Semi-Supervised Outlier Detection Using PyOD
With Porosity, Permeability, and Density data as case examples
Outlier Detection
Outlier detection is a crucial step in many data science problems in any field. A lot of outlier detection methods have developed and applied in real life, ranging from univariate descriptive statistics to the use of machine learning/deep learning for multivariate outlier detection.
In this article, we will focus on utilizing various machine learning methods to perform outlier detection in multivariate data. PyOD is the main library used in this article because of its ease in applying various methods according to their respective characteristics.

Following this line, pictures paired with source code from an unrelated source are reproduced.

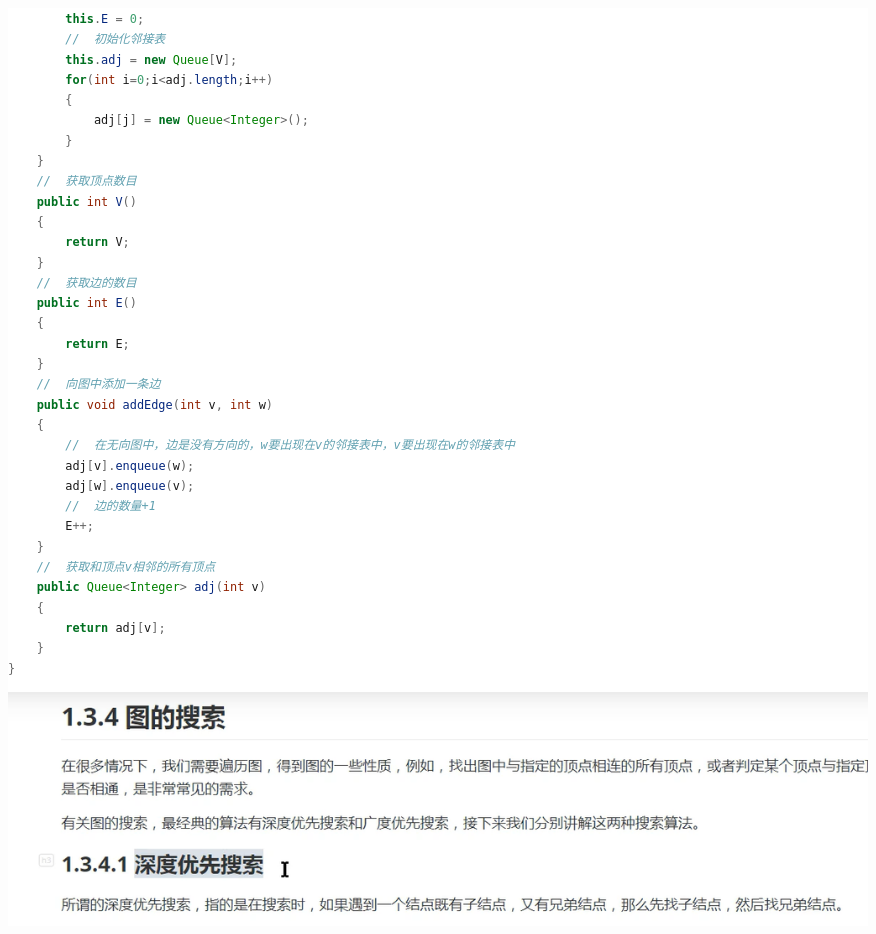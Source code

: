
 ```java
        this.E = 0;
        //  初始化邻接表
        this.adj = new Queue[V];
        for(int i=0;i<adj.length;i++)
        {
            adj[j] = new Queue<Integer>();
        }
    }
    //  获取顶点数目
    public int V()
    {
        return V;
    }
    //  获取边的数目
    public int E()
    {
        return E;
    }
    //  向图中添加一条边
    public void addEdge(int v, int w)
    {
        //  在无向图中，边是没有方向的，w要出现在v的邻接表中，v要出现在w的邻接表中
        adj[v].enqueue(w);
        adj[w].enqueue(v);
        //  边的数量+1
        E++;
    }
    //  获取和顶点v相邻的所有顶点
    public Queue<Integer> adj(int v)
    {
        return adj[v];
    }
}
```

![image-20210305144348495](数据结构与算法.assets/image-20210305144348495.png)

This article will also introduce Semi Supervised method for anomaly detection, including its application on porosity, permeability and density data.
Semi Supervised Machine Learning
Surprisingly, Semi Supervised Machine Learning is not quite popular among data scientist community. In general, Semi Supervised works based on the training data that describing normal behavior to predict outlier in the testing dataset. Below is the main idea of how semi supervised anomaly detection works:
- Training data consists only of observations describing normal behavior.
- The model is fit on training data and then used to evaluate new observations.
- This approach is taken when outliers are defined as points differing from the distribution of the training data.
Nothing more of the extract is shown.